13. Synchronization

Synchronization

In this section, you will learn what synchronization is, when to use it, and some different ways to use in in Java.

What is Synchronization?

As you saw in a previous section, it's possible for multiple threads to access shared state, such as a List or Map stored in the heap. It's also possible multiple threads could be accessing a shared resource, such as a file.

In the context of multi-threaded programming, synchronization is the process of limiting the number of threads that can access a shared resource at the same time.

Synchronization is actually a more general concept that covers more than just threads. For example you can limit concurrent access of multiple processes, or programs, to a file. In this lesson we will only be talking about threads.

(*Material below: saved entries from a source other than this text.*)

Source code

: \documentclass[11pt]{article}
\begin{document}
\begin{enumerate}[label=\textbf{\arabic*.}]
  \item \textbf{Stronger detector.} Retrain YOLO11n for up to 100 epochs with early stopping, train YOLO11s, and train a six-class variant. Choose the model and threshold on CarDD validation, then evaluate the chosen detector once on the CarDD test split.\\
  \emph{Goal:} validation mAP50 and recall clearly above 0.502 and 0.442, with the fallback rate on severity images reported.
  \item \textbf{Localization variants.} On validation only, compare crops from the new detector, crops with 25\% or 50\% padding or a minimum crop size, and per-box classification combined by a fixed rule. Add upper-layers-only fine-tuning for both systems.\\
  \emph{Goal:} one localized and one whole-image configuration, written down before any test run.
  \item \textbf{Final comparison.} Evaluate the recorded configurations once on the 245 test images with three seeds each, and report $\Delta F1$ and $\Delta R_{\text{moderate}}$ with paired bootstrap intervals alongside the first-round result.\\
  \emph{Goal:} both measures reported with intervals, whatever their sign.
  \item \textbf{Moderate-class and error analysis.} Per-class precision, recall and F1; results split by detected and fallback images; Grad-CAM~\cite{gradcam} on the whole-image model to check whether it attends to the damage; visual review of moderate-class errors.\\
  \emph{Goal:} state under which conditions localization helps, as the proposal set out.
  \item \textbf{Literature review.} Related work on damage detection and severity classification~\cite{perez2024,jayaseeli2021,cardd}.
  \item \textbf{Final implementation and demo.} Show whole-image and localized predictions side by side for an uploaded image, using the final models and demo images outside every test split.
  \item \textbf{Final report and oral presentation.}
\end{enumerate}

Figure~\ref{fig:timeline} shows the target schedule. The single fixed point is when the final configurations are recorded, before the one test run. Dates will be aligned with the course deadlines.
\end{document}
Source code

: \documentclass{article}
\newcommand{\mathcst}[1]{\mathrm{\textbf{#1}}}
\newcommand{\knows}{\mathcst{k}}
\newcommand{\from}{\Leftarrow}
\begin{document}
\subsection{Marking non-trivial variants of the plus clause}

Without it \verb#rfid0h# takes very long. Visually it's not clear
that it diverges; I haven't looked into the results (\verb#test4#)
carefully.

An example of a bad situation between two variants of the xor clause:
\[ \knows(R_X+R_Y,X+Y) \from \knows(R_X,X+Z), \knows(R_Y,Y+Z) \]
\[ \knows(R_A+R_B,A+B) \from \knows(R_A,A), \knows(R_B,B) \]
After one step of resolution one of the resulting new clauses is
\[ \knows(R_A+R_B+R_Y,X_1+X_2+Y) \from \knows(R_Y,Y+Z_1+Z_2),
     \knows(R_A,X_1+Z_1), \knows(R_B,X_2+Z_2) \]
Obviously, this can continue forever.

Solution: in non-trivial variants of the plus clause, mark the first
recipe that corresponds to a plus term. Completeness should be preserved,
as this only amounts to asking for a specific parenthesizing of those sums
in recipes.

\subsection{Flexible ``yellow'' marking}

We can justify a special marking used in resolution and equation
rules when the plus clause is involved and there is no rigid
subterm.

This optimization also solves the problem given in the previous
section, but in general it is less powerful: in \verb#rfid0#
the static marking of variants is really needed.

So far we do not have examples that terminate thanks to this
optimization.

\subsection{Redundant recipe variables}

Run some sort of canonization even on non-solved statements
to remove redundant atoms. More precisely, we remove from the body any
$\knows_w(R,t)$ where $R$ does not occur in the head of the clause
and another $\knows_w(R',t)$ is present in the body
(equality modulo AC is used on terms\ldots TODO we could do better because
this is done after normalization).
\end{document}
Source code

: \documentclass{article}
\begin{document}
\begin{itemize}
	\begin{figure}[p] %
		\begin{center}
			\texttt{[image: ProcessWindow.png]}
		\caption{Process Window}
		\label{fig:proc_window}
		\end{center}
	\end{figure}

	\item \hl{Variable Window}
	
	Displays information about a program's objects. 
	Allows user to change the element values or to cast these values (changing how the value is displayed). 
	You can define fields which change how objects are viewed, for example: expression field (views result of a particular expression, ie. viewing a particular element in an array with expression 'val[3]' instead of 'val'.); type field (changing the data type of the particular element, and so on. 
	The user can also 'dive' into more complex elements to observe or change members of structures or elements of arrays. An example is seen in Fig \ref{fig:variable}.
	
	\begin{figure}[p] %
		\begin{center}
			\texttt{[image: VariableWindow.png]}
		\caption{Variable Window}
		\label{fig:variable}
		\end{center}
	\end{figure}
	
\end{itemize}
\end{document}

When is Synchronization Needed?

You should think about synchronization whenever you have multiple threads accessing the same shared resource, such as a data structure or a file.

If all the threads are just reading the shared resource, that's usually okay without synchronization. This is sometimes called read-only access to the shared resource.

On the other hand, if one or both of the threads is updating, or writing to, the shared resource, synchronization may be required!

Ways to Synchronize

Java has several built-in utilities to help you synchronize multi-threaded code. Here are two examples:

• Synchronized collection wrappers:

Map<String, Integer> votes = Collections.synchronizedMap(new HashMap<>());

• Data structures and tools in the java.util.concurrent package that are specifically designed for concurrent access:

Map<String, Integer> votes = new ConcurrentHashMap<>();

Synchronization Demo: Voting App

Code from the Demo

Single-Threaded Version

import java.util.*;
import java.util.concurrent.*;

public final class VotingApp {
  public static void main(String[] args) throws Exception {

    ExecutorService executor = Executors.newSingleThreadExecutor();

    Map<String, Integer> votes = new HashMap<>();

    List<Future<?>> futures = new ArrayList<>(10_000);
    for (int i = 0; i < 10_000; i++) {
      futures.add(
          executor.submit(() -> {
            votes.compute("Larry", (k, v) -> (v == null) ? 1 : v + 1);
          }));
    }
    for (Future<?> future : futures) {
      future.get();
    }
    executor.shutdown();

    System.out.println(votes);
  }
}

Multi-Threaded Version Using ConcurrentHashMap

import java.util.*;
import java.util.concurrent.*;

public final class VotingApp {
  public static void main(String[] args) throws Exception {

    ExecutorService executor = Executors.newFixedThreadPool(12);

    Map<String, Integer> votes = new ConcurrentHashMap<>();

    List<Future<?>> futures = new ArrayList<>(10_000);
    for (int i = 0; i < 10_000; i++) {
      futures.add(
          executor.submit(() -> {
            votes.compute("Larry", (k, v) -> (v == null) ? 1 : v + 1);
          }));
    }
    for (Future<?> future : futures) {
      future.get();
    }
    executor.shutdown();

    System.out.println(votes);
  }
}

Multi-Threaded Version Using Collections.synchronizedMap()

import java.util.*;
import java.util.concurrent.*;

public final class VotingApp {
  public static void main(String[] args) throws Exception {

    ExecutorService executor = Executors.newFixedThreadPool(12);

    Map<String, Integer> votes = Collections.synchronizedMap(new HashMap<>());

    List<Future<?>> futures = new ArrayList<>(10_000);
    for (int i = 0; i < 10_000; i++) {
      futures.add(
          executor.submit(() -> {
            votes.compute("Larry", (k, v) -> (v == null) ? 1 : v + 1);
          }));
    }
    for (Future<?> future : futures) {
      future.get();
    }
    executor.shutdown();

    System.out.println(votes);
  }
}

What are Atomic Operations?

An atomic operation is an operation that is executed as a single step, and cannot be split into smaller steps.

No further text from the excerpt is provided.